2021 came in hot, didn’t it? It sort of feels like an extension of 2020 a bit, right? All we can do is move forward with life, as difficult as it may seem. I am focusing on doing things that bring me joy, which includes enjoying some spectacular wines. Today I’m hosting a Zoom webinar where I share with you my Best Bottles…the 10 wines I am going to enjoy in the month of January to usher in a fresh, new year. If you missed the Zoom, don’t fret, all the wine details are here!
What you know about aged Albariño? Before this Paco & Lola bottle, I knew absolutely nothing! I had always enjoyed youthful Albariño wines that were fresh and fruity. This is the serious kid in the Albariño class. The wine is aged on fine lees for a year with weekly bâtonnage, then four more years aging in stainless steel tanks. This is one of those wines where you open the bottle and you’re reminded why you love wine. Creamy, round, and slightly perfumed on the nose. Great acid plus an oily quality I do not normally get from an Albariño. Lovely. Just lovely. This wine makes me smile.

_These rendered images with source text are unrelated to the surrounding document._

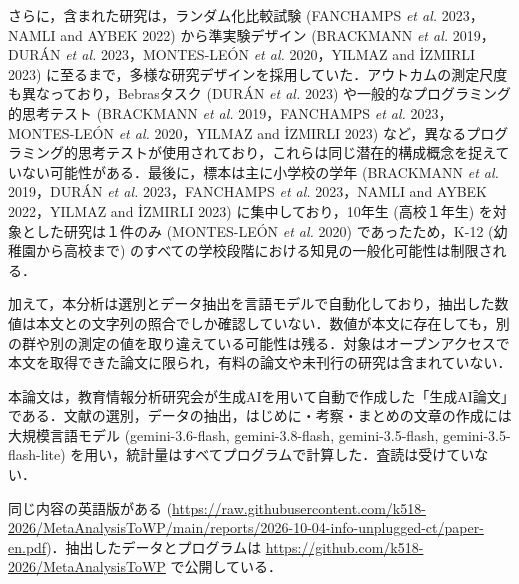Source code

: \documentclass[
  lualatex, ja=standard, paper={182mm,257mm}, twocolumn, fontsize=8.5pt, baselineskip=13.5pt,
  line_length=24zw, column_gap=6.1mm, number_of_lines=45, head_space=24.5mm, gutter=16.25mm
]{jlreq}
\newcommand{\chapspaced}[1]{\par\vspace{13.5pt}\needspace{4\baselineskip}{\centering\gtfamily\bfseries #1\par}\nopagebreak}
\begin{document}
さらに，含まれた研究は，ランダム化比較試験 (FANCHAMPS \textit{et al.} 2023，NAMLI and AYBEK 2022) から準実験デザイン (BRACKMANN \textit{et al.} 2019，DURÁN \textit{et al.} 2023，MONTES-LEÓN \textit{et al.} 2020，YILMAZ and İZMIRLI 2023) に至るまで，多様な研究デザインを採用していた．アウトカムの測定尺度も異なっており，Bebrasタスク (DURÁN \textit{et al.} 2023) や一般的なプログラミング的思考テスト (BRACKMANN \textit{et al.} 2019，FANCHAMPS \textit{et al.} 2023，MONTES-LEÓN \textit{et al.} 2020，YILMAZ and İZMIRLI 2023) など，異なるプログラミング的思考テストが使用されており，これらは同じ潜在的構成概念を捉えていない可能性がある．最後に，標本は主に小学校の学年 (BRACKMANN \textit{et al.} 2019，DURÁN \textit{et al.} 2023，FANCHAMPS \textit{et al.} 2023，NAMLI and AYBEK 2022，YILMAZ and İZMIRLI 2023) に集中しており，10年生 (高校１年生) を対象とした研究は１件のみ (MONTES-LEÓN \textit{et al.} 2020) であったため，K-12 (幼稚園から高校まで) のすべての学校段階における知見の一般化可能性は制限される．

加えて，本分析は選別とデータ抽出を言語モデルで自動化しており，抽出した数値は本文との文字列の照合でしか確認していない．数値が本文に存在しても，別の群や別の測定の値を取り違えている可能性は残る．対象はオープンアクセスで本文を取得できた論文に限られ，有料の論文や未刊行の研究は含まれていない．

\chapspaced{付\hspace{1\zw}記}
本論文は，教育情報分析研究会が生成AIを用いて自動で作成した「生成AI論文」である．文献の選別，データの抽出，はじめに・考察・まとめの文章の作成には大規模言語モデル (gemini-3.6-flash, gemini-3.8-flash, gemini-3.5-flash, gemini-3.5-flash-lite) を用い，統計量はすべてプログラムで計算した．査読は受けていない．

同じ内容の英語版がある (\url{https://raw.githubusercontent.com/k518-2026/MetaAnalysisToWP/main/reports/2026-10-04-info-unplugged-ct/paper-en.pdf})．抽出したデータとプログラムは \url{https://github.com/k518-2026/MetaAnalysisToWP} で公開している．
\end{document}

Ryan and Jessica started Carr Winery in 1999. They were college sweethearts and, in fact, they met on their first day of college! Recently I posted on Instagram about Carr wines and the rabbi who went with me and Aaron on our Honeymoon Israel trip dropped me a note and says she knows Ryan and Jessica from college….small world! This wine is aged sur lie, so you get a yeastiness and doughiness on the nose. It’s super vibrant and fun. This is NOT a wimpy, vapid white wine. Full body. Good acid. Funky, savory, and different.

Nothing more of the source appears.